Bay Area: Advancing Economic Opportunity for Immigrants & Refugees

Across the country, immigrants and refugees serve as a catalyst for community revitalization and an engine of economic growth. While newcomers possess an entrepreneurial spirit, they often have limited access to asset building products and services, and many first and second-generation Americans struggle to achieve long-term financial stability. Dr. Manuel Pastor shared key findings from research commissioned by AFN and GCIR, and participants had the opportunity to hear from two experts from the field who shared lessons and best practices emerging from their work at this critical intersection.

Location

Silicon Valley Community Foundation 1300 S El Camino Real, San Mateo, CA 94402

Agenda

11:00 am – 11:30 am Registration 11:30 am – 12:30 pm Panel Discussion 12:30 pm – 12:45 pm Questions 12:45 pm – 1:30 pm Funder-only Discussion

Audience

This event was open to all members of Bay Area Asset Funders Network, Grantmakers Concerned with Immigrants & Refugees, and Northern California Grantmakers.

Speakers

Katharine Gin is the Co-Founder & Executive Director of Education for Fair Consideration. For more than 20 years, Katharine has worked to enhance arts and education opportunities for low-income and minority youth. She has developed innovative programs in schools, housing projects, and detention facilities. Her artistic and educational work with youth has been highlighted in college textbooks, literary anthologies, magazines, and national newspapers, including the New York Times, Wall Street Journal, Los Angeles Times, Harvard Educational Review, Pod Save America, and Fast Company. Outside of her work with E4FC, Katharine serves as Board President of the California Immigrant Policy Center (CIPC), on UC President Janet Napolitano’s Advisory Group on Undocumented Students, on the National Advisory Board of TheDream.US, and on the Underground Scholars Initiative at UC Berkeley. She also served as an advisor to the Nelson Fund at The Silicon Valley Community Foundation, where she oversaw the fund’s philanthropic investments in arts and education from 2001 to 2014. Katharine was born and raised in San Francisco, and received her BA from Yale University and MFA from the University of Oregon. She is the proud descendant of Chinese immigrants, who first came to the U.S. in the 1860s to work in the gold mines of California and later during the restrictive Chinese Exclusion Acts.

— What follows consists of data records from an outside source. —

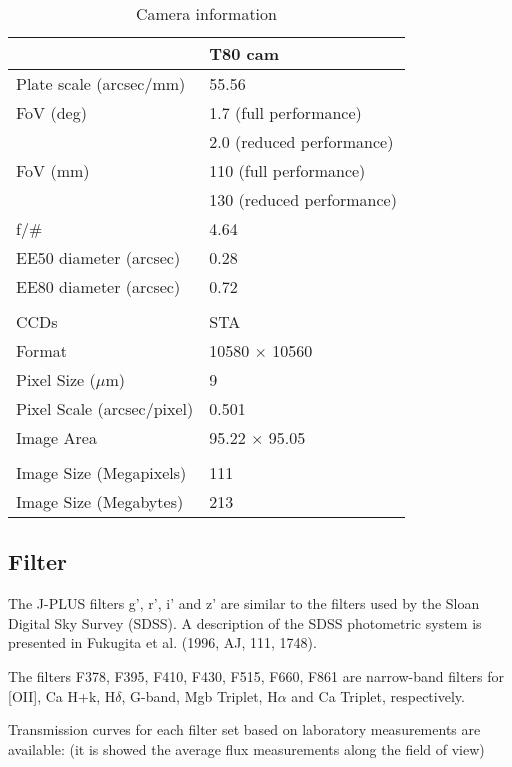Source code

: \documentclass[12pt,preprint]{aastex}
\begin{document}
\begin{table*}
 \centering
   \label{table:result}
    \begin{minipage}{140mm}
\caption{Camera information}   
                       
\begin{tabular}{l l}     %
\hline\hline       
  &T80 cam   \\
\hline                    
Plate scale (arcsec/mm)      &  55.56 \\
FoV (deg) &  1.7 (full performance)\\
  & 2.0 (reduced performance) \\
 FoV (mm) & 110 (full performance)   \\
 & 130 (reduced performance) \\
 f/$\#$ & 4.64 \\
 EE50 diameter (arcsec) & 0.28 \\
 EE80 diameter (arcsec) & 0.72 \\
  & \\
 CCDs & STA \\
 Format & 10580 $\times$ 10560 \\
 Pixel Size ($\mu$m) & 9 \\
 Pixel Scale (arcsec/pixel) & 0.501 \\
 Image Area & 95.22 $\times$ 95.05 \\
 & \\
 Image Size (Megapixels) & 111 \\
 Image Size (Megabytes) & 213 \\
\hline                  
\end{tabular}
\end{minipage}
\end{table*}   

\subsection{Filter}

The J-PLUS filters g', r', i' and z' are similar to the filters used by the Sloan Digital Sky Survey (SDSS).  A description of the SDSS photometric system is presented in Fukugita et al. (1996, AJ, 111, 1748).

The filters F378, F395, F410, F430, F515, F660, F861 are narrow-band filters for [OII], Ca H+k, H$\delta$, G-band, Mgb Triplet, H$\alpha$ and Ca Triplet, respectively.

Transmission curves for each filter set based on laboratory measurements are available: 
(it is showed the average flux measurements along the field of view)
\end{document}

She is also mother to Anna Dido Nordeson and partner to Kjell Nordeson.

Dr. Manuel Pastor is Professor of Sociology and American Studies & Ethnicity at the University of Southern California. He currently directs the Program for Environmental and Regional Equity (PERE) at USC and USC’s Center for the Study of Immigrant Integration (CSII). Pastor holds an economics Ph.D. from the University of Massachusetts, Amherst, and is the inaugural holder of the Turpanjian Chair in Civil Society and Social Change at USC. Read his full bio here.

Elena Chávez Quezada is a Senior Program Officer at the Walter and Elise Haas Fund. She manages the economic security portfolio. Her work supports a range of organizations across San Francisco and Alameda Counties focused on workforce development and asset-building. Elena is also a founding partner for the Closing the Women’s Wealth Gap Initiative; a Mayoral appointee to the San Francisco Citizen’s Committee on Community Development; and a member of several other advisory and steering committees related to economic security. Elena came to the Fund from Tipping Point Community, where she worked as a Senior Program Officer in supporting 12 nonprofits fighting poverty in the Bay Area. Prior to her roles in philanthropy, she managed the California expansion of Single Stop USA and worked on research and policy at the Aspen Institute’s Financial Security Program. Elena received a bachelor’s degree from Harvard University and a master’s degree in public policy from the Harvard Kennedy School, and lives in San Francisco with her husband and two sons.